Instructions for the task -
Each line of the records below that holds "mbox" should be copied out.

Dataset entries -
------------

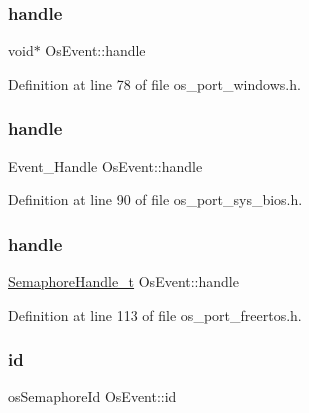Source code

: \subsubsection{\texorpdfstring{handle}{handle}\hspace{0.1cm}{\footnotesize\ttfamily [1/3]}}
{\footnotesize\ttfamily void$\ast$ Os\+Event\+::handle}



Definition at line 78 of file os\+\_\+port\+\_\+windows.\+h.

\mbox{\label{structOsEvent_a27488f0b6374fe1217e12461193b9af0}} 
\subsubsection{\texorpdfstring{handle}{handle}\hspace{0.1cm}{\footnotesize\ttfamily [2/3]}}
{\footnotesize\ttfamily Event\+\_\+\+Handle Os\+Event\+::handle}



Definition at line 90 of file os\+\_\+port\+\_\+sys\+\_\+bios.\+h.

\mbox{\label{structOsEvent_a74866d5c892f4537896ffd435e055dcb}} 
\subsubsection{\texorpdfstring{handle}{handle}\hspace{0.1cm}{\footnotesize\ttfamily [3/3]}}
{\footnotesize\ttfamily \hyperlink{semphr_8h_ad88c6df4a04beedeac782918c8a332f5}{Semaphore\+Handle\+\_\+t} Os\+Event\+::handle}



Definition at line 113 of file os\+\_\+port\+\_\+freertos.\+h.

\mbox{\label{structOsEvent_a3444bc46bf8865f17612f50c9f355195}} 
\subsubsection{\texorpdfstring{id}{id}\hspace{0.1cm}{\footnotesize\ttfamily [1/2]}}
{\footnotesize\ttfamily os\+Semaphore\+Id Os\+Event\+::id}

------------

Written response -
\mbox{\label{structOsEvent_a27488f0b6374fe1217e12461193b9af0}} 
\mbox{\label{structOsEvent_a74866d5c892f4537896ffd435e055dcb}} 
\mbox{\label{structOsEvent_a3444bc46bf8865f17612f50c9f355195}} 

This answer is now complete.